Rude: Ability to scramble will be key at Kiawah
KIAWAH ISLAND, S.C. – The yardage on the Kiawah Island Ocean Course scorecard is an eyeful. It reads 7,676 yards. That amounts to the longest track in major-championship history. That means even a bomber like Tiger Woods calls the place a “big ballpark.”
Seventy-six seventy-six. Patriotically, it sounds like something out of our bicentennial celebration. Melodiously, it reminds of the wonderful tune involving trombones in "The Music Man." As for golf, it sounds long and hard.

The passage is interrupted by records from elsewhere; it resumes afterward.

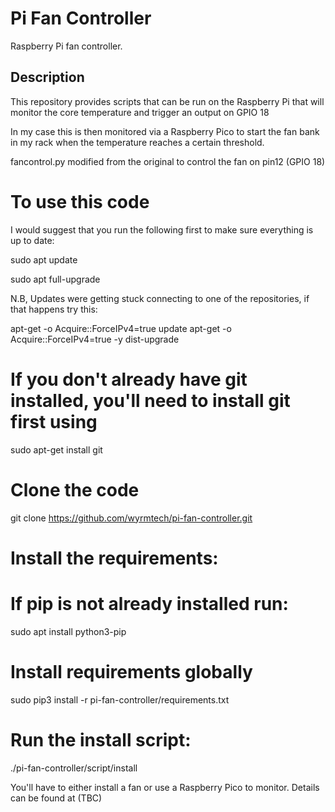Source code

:# Pi Fan Controller

Raspberry Pi fan controller.

## Description

This repository provides scripts that can be run on the Raspberry Pi that will
monitor the core temperature and trigger an output on GPIO 18

In my case this is then monitored via a Raspberry Pico to start the fan bank in my rack when the temperature reaches
a certain threshold.

fancontrol.py modified from the original to control the fan on pin12 (GPIO 18)

# To use this code

I would suggest that you run the following first to make sure everything is up to date:

sudo apt update

sudo apt full-upgrade

N.B, Updates were getting stuck connecting to one of the repositories, if that happens try this:

apt-get -o Acquire::ForceIPv4=true update
apt-get -o Acquire::ForceIPv4=true -y dist-upgrade

# If you don't already have git installed, you'll need to install git first using 

sudo apt-get install git

# Clone the code

git clone https://github.com/wyrmtech/pi-fan-controller.git

# Install the requirements:

# If pip is not already installed run:
sudo apt install python3-pip

# Install requirements globally
sudo pip3 install -r pi-fan-controller/requirements.txt

# Run the install script:

./pi-fan-controller/script/install

You'll have to either install a fan or use a Raspberry Pico to monitor.
Details can be found at (TBC)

It makes one think that perhaps a contestant should grip and rip, or at least grunt at impact, or get in some resistance training before heading to the first tee, all the while risking the sprain of a rib muscle. After all, seven par 4s measure at least 444 yards, three of which are 480-plus. And the shortest of the two par 3s on the back nine is 223 yards, which, of course, is a career 3-wood for most recreational types.
Yet to hear various elite entrants in this 94th PGA Championship, finesse rather than brute strength figures to be the deciding factor.
“This is a golf course where it’s going to test our short games a lot,” said Woods, still in pursuit of his 15th major title more than four years after securing No. 14. “The guy who can chip and putt really well this week is going to have a great chance.”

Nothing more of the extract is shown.